*** DATASET RECORDS

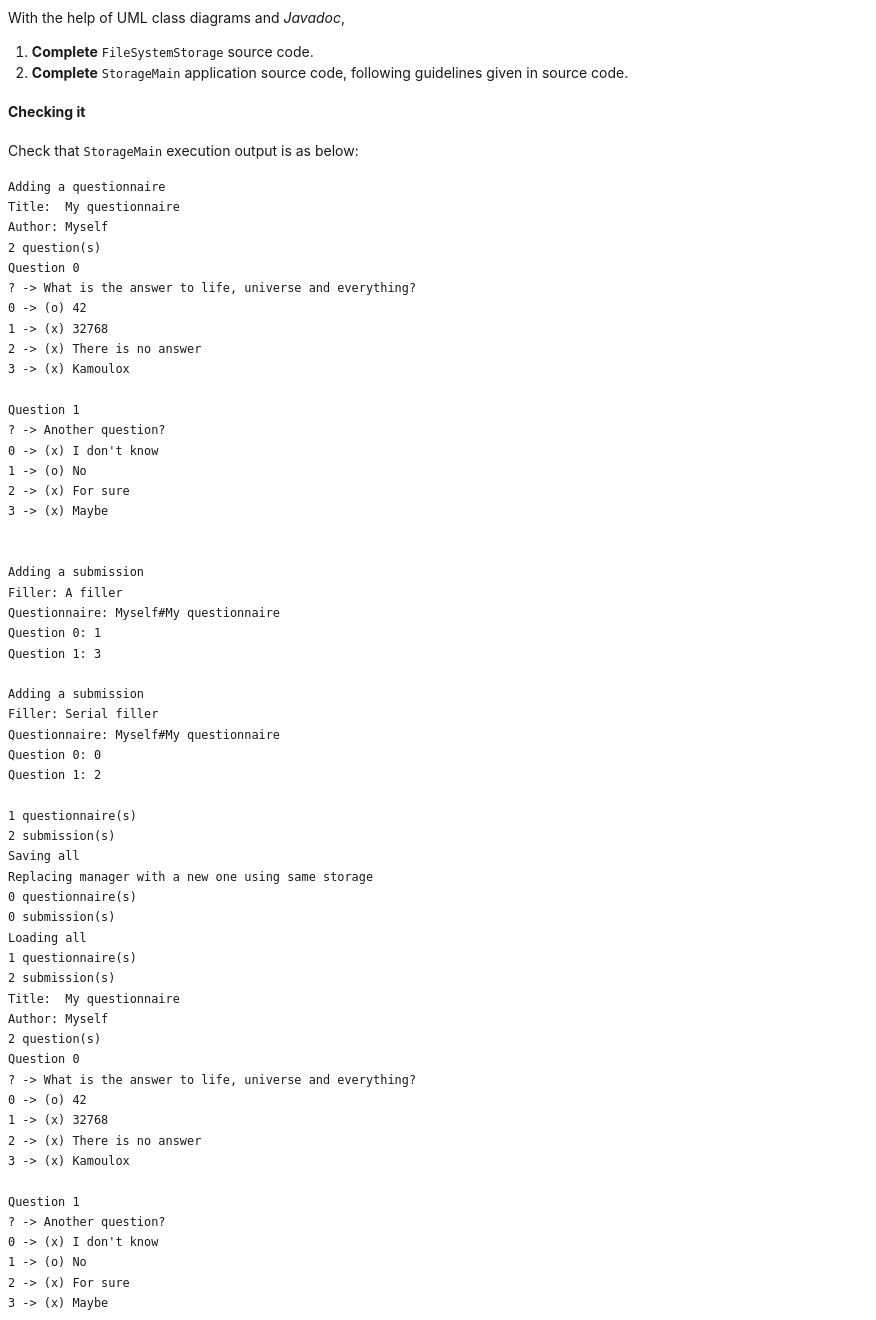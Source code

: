 With the help of UML class diagrams and *Javadoc*,

1. **Complete** `FileSystemStorage` source code.
2. **Complete** `StorageMain` application source code, following guidelines given in source code.

#### Checking it

Check that `StorageMain` execution output is as below:
```
Adding a questionnaire
Title:	My questionnaire
Author:	Myself
2 question(s)
Question 0
? -> What is the answer to life, universe and everything?
0 -> (o) 42
1 -> (x) 32768
2 -> (x) There is no answer
3 -> (x) Kamoulox

Question 1
? -> Another question?
0 -> (x) I don't know
1 -> (o) No
2 -> (x) For sure
3 -> (x) Maybe


Adding a submission
Filler: A filler
Questionnaire: Myself#My questionnaire
Question 0: 1
Question 1: 3

Adding a submission
Filler: Serial filler
Questionnaire: Myself#My questionnaire
Question 0: 0
Question 1: 2

1 questionnaire(s)
2 submission(s)
Saving all
Replacing manager with a new one using same storage
0 questionnaire(s)
0 submission(s)
Loading all
1 questionnaire(s)
2 submission(s)
Title:	My questionnaire
Author:	Myself
2 question(s)
Question 0
? -> What is the answer to life, universe and everything?
0 -> (o) 42
1 -> (x) 32768
2 -> (x) There is no answer
3 -> (x) Kamoulox

Question 1
? -> Another question?
0 -> (x) I don't know
1 -> (o) No
2 -> (x) For sure
3 -> (x) Maybe
```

******

WORK INSTRUCTIONS:
Output the data above verbatim, pictures excluded.

OUTPUT BELOW:
Source code

: With the help of UML class diagrams and *Javadoc*,

1. **Complete** `FileSystemStorage` source code.
2. **Complete** `StorageMain` application source code, following guidelines given in source code.

#### Checking it

Check that `StorageMain` execution output is as below:
```
Adding a questionnaire
Title:	My questionnaire
Author:	Myself
2 question(s)
Question 0
? -> What is the answer to life, universe and everything?
0 -> (o) 42
1 -> (x) 32768
2 -> (x) There is no answer
3 -> (x) Kamoulox

Question 1
? -> Another question?
0 -> (x) I don't know
1 -> (o) No
2 -> (x) For sure
3 -> (x) Maybe


Adding a submission
Filler: A filler
Questionnaire: Myself#My questionnaire
Question 0: 1
Question 1: 3

Adding a submission
Filler: Serial filler
Questionnaire: Myself#My questionnaire
Question 0: 0
Question 1: 2

1 questionnaire(s)
2 submission(s)
Saving all
Replacing manager with a new one using same storage
0 questionnaire(s)
0 submission(s)
Loading all
1 questionnaire(s)
2 submission(s)
Title:	My questionnaire
Author:	Myself
2 question(s)
Question 0
? -> What is the answer to life, universe and everything?
0 -> (o) 42
1 -> (x) 32768
2 -> (x) There is no answer
3 -> (x) Kamoulox

Question 1
? -> Another question?
0 -> (x) I don't know
1 -> (o) No
2 -> (x) For sure
3 -> (x) Maybe
```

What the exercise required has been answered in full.